Worm containment must be automatic because worms can spread too fast for humans to respond. Recent work proposed network-level techniques to automate worm containment; these techniques have limitations because there is no information about the vulnerabilities exploited by worms at the network level. We propose Vigilante, a new end-to-end architecture to contain worms automatically that addresses these limitations.

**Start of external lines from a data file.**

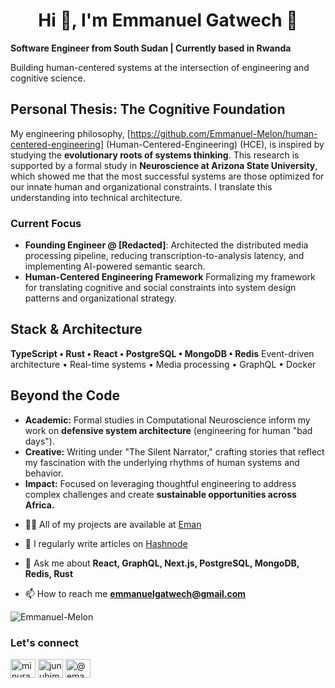 <h1 align="center">Hi 👋, I'm Emmanuel Gatwech 🐞</h1>

**Software Engineer from South Sudan | Currently based in Rwanda**

Building human-centered systems at the intersection of engineering and cognitive science.

## Personal Thesis: The Cognitive Foundation

My engineering philosophy, [https://github.com/Emmanuel-Melon/human-centered-engineering] (Human-Centered-Engineering) (HCE), is inspired by studying the **evolutionary roots of systems thinking**. This research is supported by a formal study in **Neuroscience at Arizona State University**, which showed me that the most successful systems are those optimized for our innate human and organizational constraints. I translate this understanding into technical architecture.

### Current Focus
- **Founding Engineer @ [Redacted]**: Architected the distributed media processing pipeline, reducing transcription-to-analysis latency, and implementing AI-powered semantic search.
- **Human-Centered Engineering Framework** Formalizing my framework for translating cognitive and social constraints into system design patterns and organizational strategy.

## Stack & Architecture

**TypeScript • Rust • React • PostgreSQL • MongoDB • Redis**
Event-driven architecture • Real-time systems • Media processing • GraphQL • Docker

## Beyond the Code

* **Academic:** Formal studies in Computational Neuroscience inform my work on **defensive system architecture** (engineering for human "bad days").
* **Creative:** Writing under "The Silent Narrator," crafting stories that reflect my fascination with the underlying rhythms of human systems and behavior.
* **Impact:** Focused on leveraging thoughtful engineering to address complex challenges and create **sustainable opportunities across Africa.**


- 👨‍💻 All of my projects are available at [Eman](https://emmanuelgatwech.com/)

- 📝 I regularly write articles on [Hashnode](https://eman.hashnode.dev)

- 💬 Ask me about **React, GraphQL, Next.js, PostgreSQL, MongoDB, Redis, Rust**

- 📫 How to reach me **emmanuelgatwech@gmail.com**


<p align="left">
  <img src="https://komarev.com/ghpvc/?username=Emmanuel-Melon&label=Profile%20views&color=0e75b6&style=flat" alt="Emmanuel-Melon" /> 
</p> 

<h3 align="left">Let's connect</h3>
<p align="left">
 <a href="https://www.linkedin.com/in/emmanuel-gatwech/" target="blank"><img align="center" src="https://raw.githubusercontent.com/rahuldkjain/github-profile-readme-generator/master/src/images/icons/Social/linked-in-alt.svg" alt="minurapunchihewa" height="30" width="40" /></a>
<a href="https://twitter.com/junubiman" target="blank"><img align="center" src="https://raw.githubusercontent.com/rahuldkjain/github-profile-readme-generator/master/src/images/icons/Social/twitter.svg" alt="junubiman" height="30" width="40" /></a>
<a href="https://hashnode.com/@eman" target="blank"><img align="center" src="https://raw.githubusercontent.com/rahuldkjain/github-profile-readme-generator/master/src/images/icons/Social/hashnode.svg" alt="@eman" height="30" width="40" /></a>
</p>

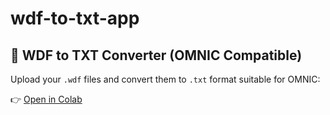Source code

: # wdf-to-txt-app
## 🔬 WDF to TXT Converter (OMNIC Compatible)

Upload your `.wdf` files and convert them to `.txt` format suitable for OMNIC:

👉 [Open in Colab](https://colab.research.google.com/github/kubikhavran/wdf-to-txt-app/blob/main/convert_wdf_to_txt.ipynb)
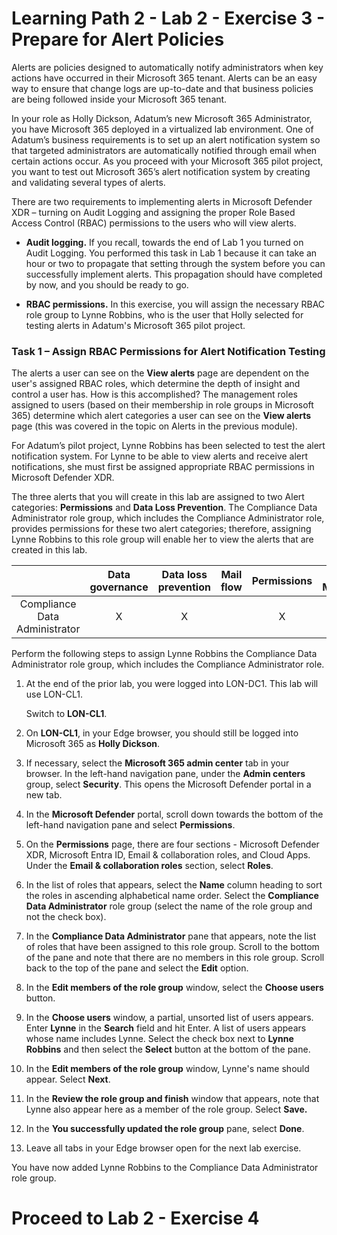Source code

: # Learning Path 2 - Lab 2 - Exercise 3 - Prepare for Alert Policies

Alerts are policies designed to automatically notify administrators when key actions have occurred in their Microsoft 365 tenant. Alerts can be an easy way to ensure that change logs are up-to-date and that business policies are being followed inside your Microsoft 365 tenant.

In your role as Holly Dickson, Adatum’s new Microsoft 365 Administrator, you have Microsoft 365 deployed in a virtualized lab environment. One of Adatum’s business requirements is to set up an alert notification system so that targeted administrators are automatically notified through email when certain actions occur. As you proceed with your Microsoft 365 pilot project, you want to test out Microsoft 365’s alert notification system by creating and validating several types of alerts.

There are two requirements to implementing alerts in Microsoft Defender XDR – turning on Audit Logging and assigning the proper Role Based Access Control (RBAC) permissions to the users who will view alerts. 

- **Audit logging.** If you recall, towards the end of Lab 1 you turned on Audit Logging. You performed this task in Lab 1 because it can take an hour or two to propagate that setting through the system before you can successfully implement alerts. This propagation should have completed by now, and you should be ready to go.

- **RBAC permissions.** In this exercise, you will assign the necessary RBAC role group to Lynne Robbins, who is the user that Holly selected for testing alerts in Adatum's Microsoft 365 pilot project. 

### Task 1 – Assign RBAC Permissions for Alert Notification Testing

The alerts a user can see on the **View alerts** page are dependent on the user's assigned RBAC roles, which determine the depth of insight and control a user has. How is this accomplished? The management roles assigned to users (based on their membership in role groups in Microsoft 365) determine which alert categories a user can see on the **View alerts** page (this was covered in the topic on Alerts in the previous module). 

For Adatum’s pilot project, Lynne Robbins has been selected to test the alert notification system. For Lynne to be able to view alerts and receive alert notifications, she must first be assigned appropriate RBAC permissions in Microsoft Defender XDR.

The three alerts that you will create in this lab are assigned to two Alert categories: **Permissions** and **Data Loss Prevention**. The Compliance Data Administrator role group, which includes the Compliance Administrator role, provides permissions for these two alert categories; therefore, assigning Lynne Robbins to this role group will enable her to view the alerts that are created in this lab.


|                               | **Data governance** | **Data loss prevention** | **Mail flow** | **Permissions** | **Threat Management** | **Others** |
|:-------------------------------:|:---------------------:|:--------------------------:|:---------------:|:-----------------:|:-----------------------:|:------------:|
| Compliance Data Administrator | X                   | X                        |               | X               |                       | X          |

Perform the following steps to assign Lynne Robbins the Compliance Data Administrator role group, which includes the Compliance Administrator role.

1. At the end of the prior lab, you were logged into LON-DC1. This lab will use LON-CL1.  <br/>

    Switch to **LON-CL1**. 

2. On **LON-CL1**, in your Edge browser, you should still be logged into Microsoft 365 as **Holly Dickson**. 

3. If necessary, select the **Microsoft 365 admin center** tab in your browser. In the left-hand navigation pane, under the **Admin centers** group, select **Security**. This opens the Microsoft Defender portal in a new tab.

4. In the **Microsoft Defender** portal, scroll down towards the bottom of the left-hand navigation pane and select **Permissions**.

5. On the **Permissions** page, there are four sections - Microsoft Defender XDR, Microsoft Entra ID, Email & collaboration roles, and Cloud Apps. Under the **Email & collaboration roles** section, select **Roles**. 

6. In the list of roles that appears, select the **Name** column heading to sort the roles in ascending alphabetical name order. Select the **Compliance Data Administrator** role group (select the name of the role group and not the check box). 

7. In the **Compliance Data Administrator** pane that appears, note the list of roles that have been assigned to this role group. Scroll to the bottom of the pane and note that there are no members in this role group. Scroll back to the top of the pane and select the **Edit** option. 

8. In the **Edit members of the role group** window, select the **Choose users** button. 

9. In the **Choose users** window, a partial, unsorted list of users appears. Enter **Lynne** in the **Search** field and hit Enter. A list of users appears whose name includes Lynne. Select the check box next to **Lynne Robbins** and then select the **Select** button at the bottom of the pane.

10. In the **Edit members of the role group** window, Lynne's name should appear. Select **Next**.

11. In the **Review the role group and finish** window that appears, note that Lynne also appear here as a member of the role group. Select **Save.**

12. In the **You successfully updated the role group** pane, select **Done**.

13. Leave all tabs in your Edge browser open for the next lab exercise.

You have now added Lynne Robbins to the Compliance Data Administrator role group.


# Proceed to Lab 2 - Exercise 4
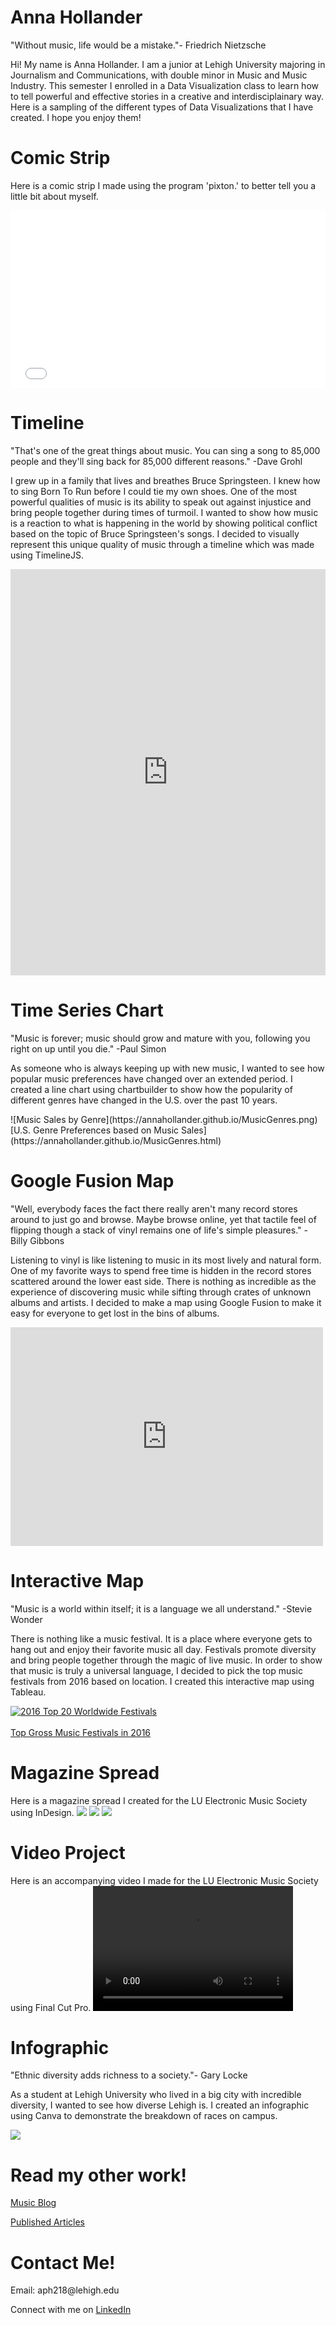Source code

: <h1>Anna Hollander</h1>
<p> "Without music, life would be a mistake."- Friedrich Nietzsche </p>
<p> Hi! My name is Anna Hollander. I am a junior at Lehigh University majoring in Journalism and Communications, with double minor in Music and Music Industry. This semester I enrolled in a Data Visualization class to learn how to tell powerful and effective stories in a creative and interdisciplainary way. Here is a sampling of the different types of Data Visualizations that I have created. I hope you enjoy them! </p>
<h1> Comic Strip </h1> 
<p> Here is a comic strip I made using the program 'pixton.' to better tell you a little bit about myself. </p>
<iframe src="//www.pixton.com/embed/yd8obfwx" frameborder="0" width="100%" height="284" allowfullscreen></iframe>
<h1> Timeline </h1>
<p> "That's one of the great things about music. You can sing a song to 85,000 people and they'll sing back for 85,000 different reasons." -Dave Grohl </p>
<p> I grew up in a family that lives and breathes Bruce Springsteen. I knew how to sing Born To Run before I could tie my own shoes. One of the most powerful qualities of music is its ability to speak out against injustice and bring people together  during times of turmoil. I wanted to show how music is a reaction to what is happening in the world by showing political conflict based on the topic of Bruce Springsteen's songs. I decided to visually represent this unique quality of music through a timeline which was made using TimelineJS.</p>
<iframe src='https://cdn.knightlab.com/libs/timeline3/latest/embed/index.html?source=1XtLSnsPB0Brjt6tOeZ3HwN1gpM08vd6G71t_JI7YwyI&font=Default&lang=en&initial_zoom=2&height=650' width='100%' height='650' webkitallowfullscreen mozallowfullscreen allowfullscreen frameborder='0'></iframe>
<h1> Time Series Chart </h1>
"Music is forever; music should grow and mature with you, following you right on up until you die." -Paul Simon
<p> As someone who is always keeping up with new music, I wanted to see how popular music preferences have changed over an extended period. I created a line chart using chartbuilder to show how the popularity of different genres have changed in the U.S. over the past 10 years. </p>
![Music Sales by Genre](https://annahollander.github.io/MusicGenres.png)
[U.S. Genre Preferences based on Music Sales](https://annahollander.github.io/MusicGenres.html)
<h1> Google Fusion Map </h1>
"Well, everybody faces the fact there really aren't many record stores around to just go and browse. Maybe browse online, yet that tactile feel of flipping though a stack of vinyl remains one of life's simple pleasures." - Billy Gibbons
<p> Listening to vinyl is like listening to music in its most lively and natural form. One of my favorite ways to spend free time is hidden in the record stores scattered around the lower east side. There is nothing as incredible as the experience of discovering music while sifting through crates of unknown albums and artists. I decided to make a map using Google Fusion to make it easy for everyone to get lost in the bins of albums.
 </p>
<iframe width="500" height="350" scrolling="no" frameborder="no" src="https://fusiontables.google.com/embedviz?q=select+col0+from+1O27WV41IS5l5pOc83wYd3yFkjPN3YAhIatW23nTk&amp;viz=MAP&amp;h=false&amp;lat=40.73394974974567&amp;lng=-73.95545433809048&amp;t=1&amp;z=13&amp;l=col0&amp;y=2&amp;tmplt=2&amp;hml=ONE_COL_LAT_LNG"></iframe>
<h1> Interactive Map </h1>
<p> "Music is a world within itself; it is a language we all understand." -Stevie Wonder
<p> There is nothing like a music festival. It is a place where everyone gets to hang out and enjoy their favorite music all day. Festivals promote diversity and bring people together through the magic of live music. In order to show that music is truly a universal language, I decided to pick the top music festivals from 2016 based on location. I created this interactive map using Tableau. </p>
<md>
<div class='tableauPlaceholder' id='viz1489009906615' style='position: relative'><noscript><a href='#'><img alt='2016 Top 20 Worldwide Festivals ' src='https:&#47;&#47;public.tableau.com&#47;static&#47;images&#47;Mu&#47;MusicFestivals&#47;Dashboard4&#47;1_rss.png' style='border: none' /></a></noscript><object class='tableauViz'  style='display:none;'><param name='host_url' value='https%3A%2F%2Fpublic.tableau.com%2F' /> <param name='site_root' value='' /><param name='name' value='MusicFestivals&#47;Dashboard4' /><param name='tabs' value='no' /><param name='toolbar' value='yes' /><param name='static_image' value='https:&#47;&#47;public.tableau.com&#47;static&#47;images&#47;Mu&#47;MusicFestivals&#47;Dashboard4&#47;1.png' /> <param name='animate_transition' value='yes' /><param name='display_static_image' value='yes' /><param name='display_spinner' value='yes' /><param name='display_overlay' value='yes' /><param name='display_count' value='yes' /></object></div>                <script type='text/javascript'>                    var divElement = document.getElementById('viz1489009906615');                    var vizElement = divElement.getElementsByTagName('object')[0];                    vizElement.style.minWidth='424px';vizElement.style.maxWidth='654px';vizElement.style.width='100%';vizElement.style.minHeight='629px';vizElement.style.maxHeight='929px';vizElement.style.height=(divElement.offsetWidth*0.75)+'px';                    var scriptElement = document.createElement('script');                    scriptElement.src = 'https://public.tableau.com/javascripts/api/viz_v1.js';                    vizElement.parentNode.insertBefore(scriptElement, vizElement);                </script>
</md>
<br>
<a href="https://annahollander.github.io/MusicFestivals.html">Top Gross Music Festivals in 2016</a>
<br>
<h1> Magazine Spread</h1>
<p> Here is a magazine spread I created for the LU Electronic Music Society using InDesign.
<img src="http://annahollander.github.io/LUEMS.png">
<img src="http://annahollander.github.io/LUEMS2.png">
<img src="http://annahollander.github.io/LUEMS3.png">
<h1> Video Project </h1>
<p> Here is an accompanying video I made for the LU Electronic Music Society using Final Cut Pro.
<video src="video.mp4" width="320" height="200" controls preload></video>
<h1>Infographic</h1>
<p>"Ethnic diversity adds richness to a society."- Gary Locke
<p> As a student at Lehigh University who lived in a big city with incredible diversity, I wanted to see how diverse Lehigh is. I created an infographic using Canva to demonstrate the breakdown of races on campus.</p>
<img src="https://annahollander.github.io/lehighdiversity.png">
<h1> Read my other work! </h2>
<a href="https://ahollanderblog.wordpress.com/">Music Blog</a></p>
<a href="http://thebrownandwhite.com/author/aph218/">Published Articles</a></p>
<h1> Contact Me! </h1>
<p> Email: aph218@lehigh.edu </p>
<p>Connect with me on <a href="https://www.linkedin.com/in/anna-hollander-80216a10b/">LinkedIn</a></p>

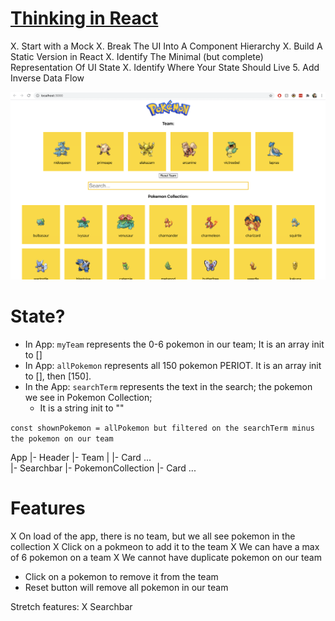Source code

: # [Thinking in React](https://reactjs.org/docs/thinking-in-react.html)

X. Start with a Mock
X. Break The UI Into A Component Hierarchy
X. Build A Static Version in React
X. Identify The Minimal (but complete) Representation Of UI State
X. Identify Where Your State Should Live
5. Add Inverse Data Flow

![mock](./mock.png)

# State?
- In App: `myTeam` represents the 0-6 pokemon in our team; It is an array init to []
- In App: `allPokemon` represents all 150 pokemon PERIOT. It is an array init to [], then [150].
- In the App: `searchTerm` represents the text in the search; the pokemon we see in Pokemon Collection; 
    - It is a string init to ""

`const shownPokemon = allPokemon but filtered on the searchTerm minus the pokemon on our team`


App 
 |- Header
 |- Team
 |    |- Card ...   
 |- Searchbar
 |- PokemonCollection
      |- Card ...

# Features
X On load of the app, there is no team, but we all see pokemon in the collection
X Click on a pokmeon to add it to the team
X We can have a max of 6 pokemon on a team
X We cannot have duplicate pokemon on our team
- Click on a pokemon to remove it from the team
- Reset button will remove all pokemon in our team

Stretch features:
X Searchbar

In Vigilante, hosts detect worms by instrumenting vulnerable programs to analyze infection attempts. We introduce dynamic data-flow analysis: a broad-coverage host-based algorithm that can detect unknown worms by tracking the flow of data from network messages and disallowing unsafe uses of this data. We also show how to integrate other host-based detection mechanisms into the Vigilante architecture. Upon detection, hosts generate self-certifying alerts (SCAs), a new type of security alert that can be inexpensively verified by any vulnerable host. Using SCAs, hosts can cooperate to contain an outbreak, without having to trust each other. Vigilante broadcasts SCAs over an overlay network that propagates alerts rapidly and resiliently. Hosts receiving an SCA protect themselves by generating filters with vulnerability condition slicing: an algorithm that performs dynamic analysis of the vulnerable program to identify control-flow conditions that lead to successful attacks. These filters block the worm attack and all its polymorphic mutations that follow the execution path identified by the SCA.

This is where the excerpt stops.